Department of Rehabilitation Medicine, Hanyang University Guri Hospital, Hanyang University College of Medicine, Gyeonggi-do, Republic of Korea.
Department of Rehabilitation Medicine, Seoul National University Hospital, Seoul, Republic of Korea.
Muscle Nerve. 2020 May;61(5):580-586. doi: 10.1002/mus.26844. Epub 2020 Mar 7.
Radiculopathies caused by spinal stenosis in the upper lumbar spinal canal (L1/2, L2/3, L3/4) have not been comprehensively investigated.
This retrospective study reviewed 14 patients from a tertiary hospital outpatient clinic. The inclusion criteria were upper lumbar stenosis seen on MRI and radiculopathies with active denervation confirmed on electromyography. Patients with any other conditions that could explain the clinical or electrophysiological manifestations were excluded.

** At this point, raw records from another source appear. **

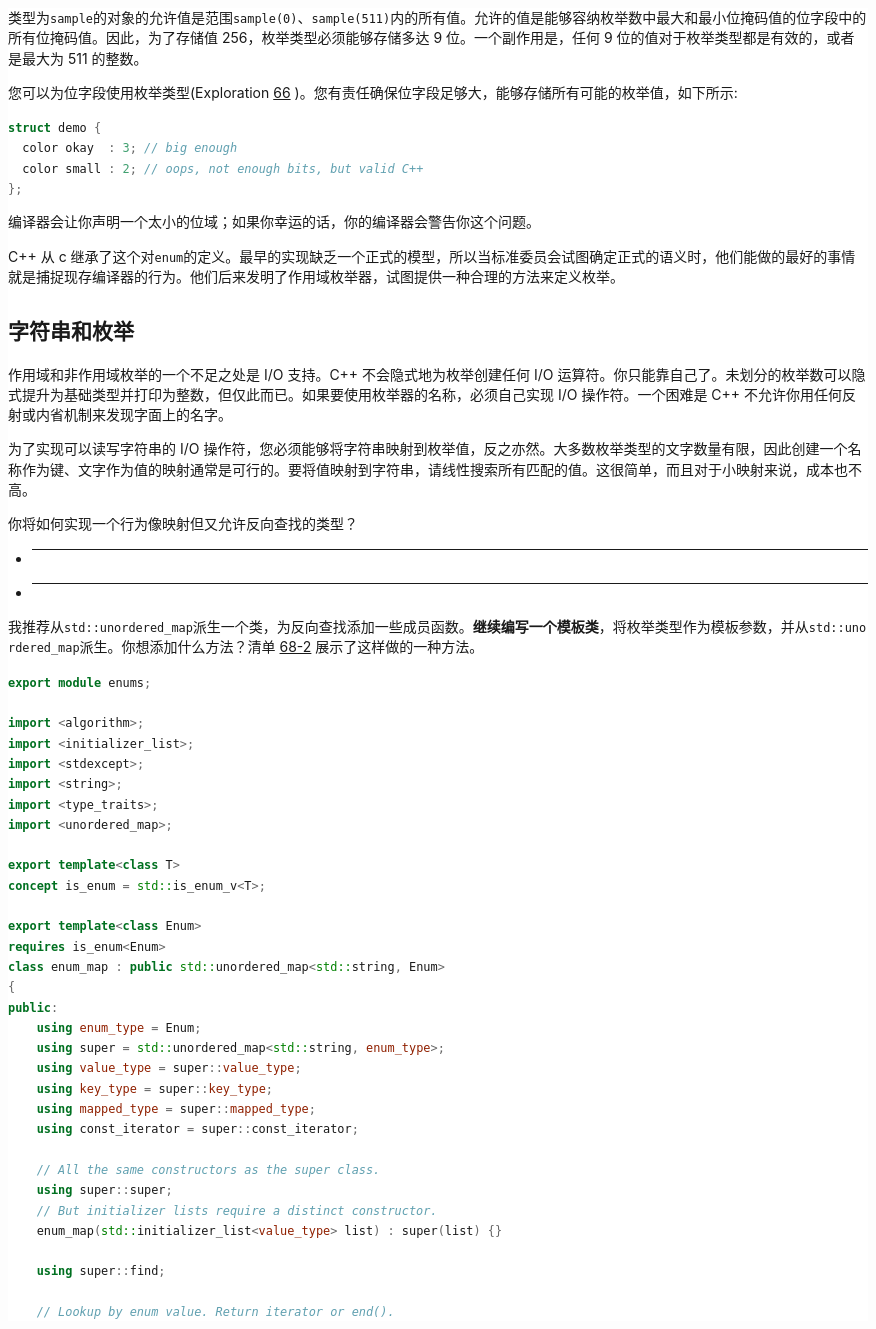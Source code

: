 类型为`sample`的对象的允许值是范围`sample(0)`、`sample(511)`内的所有值。允许的值是能够容纳枚举数中最大和最小位掩码值的位字段中的所有位掩码值。因此，为了存储值 256，枚举类型必须能够存储多达 9 位。一个副作用是，任何 9 位的值对于枚举类型都是有效的，或者是最大为 511 的整数。

您可以为位字段使用枚举类型(Exploration [66](66.html) )。您有责任确保位字段足够大，能够存储所有可能的枚举值，如下所示:

```cpp
struct demo {
  color okay  : 3; // big enough
  color small : 2; // oops, not enough bits, but valid C++
};

```

编译器会让你声明一个太小的位域；如果你幸运的话，你的编译器会警告你这个问题。

C++ 从 c 继承了这个对`enum`的定义。最早的实现缺乏一个正式的模型，所以当标准委员会试图确定正式的语义时，他们能做的最好的事情就是捕捉现存编译器的行为。他们后来发明了作用域枚举器，试图提供一种合理的方法来定义枚举。

## 字符串和枚举

作用域和非作用域枚举的一个不足之处是 I/O 支持。C++ 不会隐式地为枚举创建任何 I/O 运算符。你只能靠自己了。未划分的枚举数可以隐式提升为基础类型并打印为整数，但仅此而已。如果要使用枚举器的名称，必须自己实现 I/O 操作符。一个困难是 C++ 不允许你用任何反射或内省机制来发现字面上的名字。

为了实现可以读写字符串的 I/O 操作符，您必须能够将字符串映射到枚举值，反之亦然。大多数枚举类型的文字数量有限，因此创建一个名称作为键、文字作为值的映射通常是可行的。要将值映射到字符串，请线性搜索所有匹配的值。这很简单，而且对于小映射来说，成本也不高。

你将如何实现一个行为像映射但又允许反向查找的类型？

*   ____________________________________________________________________

*   ____________________________________________________________________

我推荐从`std::unordered_map`派生一个类，为反向查找添加一些成员函数。**继续编写一个模板类**，将枚举类型作为模板参数，并从`std::unordered_map`派生。你想添加什么方法？清单 [68-2](#PC10) 展示了这样做的一种方法。

```cpp
export module enums;

import <algorithm>;
import <initializer_list>;
import <stdexcept>;
import <string>;
import <type_traits>;
import <unordered_map>;

export template<class T>
concept is_enum = std::is_enum_v<T>;

export template<class Enum>
requires is_enum<Enum>
class enum_map : public std::unordered_map<std::string, Enum>
{
public:
    using enum_type = Enum;
    using super = std::unordered_map<std::string, enum_type>;
    using value_type = super::value_type;
    using key_type = super::key_type;
    using mapped_type = super::mapped_type;
    using const_iterator = super::const_iterator;

    // All the same constructors as the super class.
    using super::super;
    // But initializer lists require a distinct constructor.
    enum_map(std::initializer_list<value_type> list) : super(list) {}

    using super::find;

    // Lookup by enum value. Return iterator or end().
```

Neurogenic findings were predominantly observed in L5 or S1 myotomes on electromyography. Abnormal spontaneous activity was observed in distal muscles in all patients and in proximal muscles in eight patients. Axonal involvement was bilateral in 10 patients and unilaterally in 4 patients. MRI showed redundant nerve roots in 13 patients with chronic reinnervation on electromyography.
Upper lumbar spinal stenosis usually causes L5 or S1 radiculopathies with diverse patterns. This discrepancy may cause diagnostic confusion.
上腰椎椎管(L1/2、L2/3、L3/4)的狭窄引起的根性病变尚未得到全面研究。
本回顾性研究纳入了来自一家三级医院门诊的 14 名患者。纳入标准为 MRI 显示上腰椎狭窄,肌电图证实存在活动性失神经支配的根性病变。排除任何其他可能解释临床或电生理表现的疾病。
肌电图显示 L5 或 S1 肌节主要存在神经源性表现。所有患者的远端肌肉均存在异常自发性活动,8 名患者的近端肌肉也存在异常。10 名患者的轴索受累为双侧,4 名患者为单侧。MRI 显示 13 名患者的神经根冗余,肌电图显示慢性再支配。
上腰椎狭窄通常引起 L5 或 S1 的根性病变,表现多样。这种差异可能导致诊断混淆。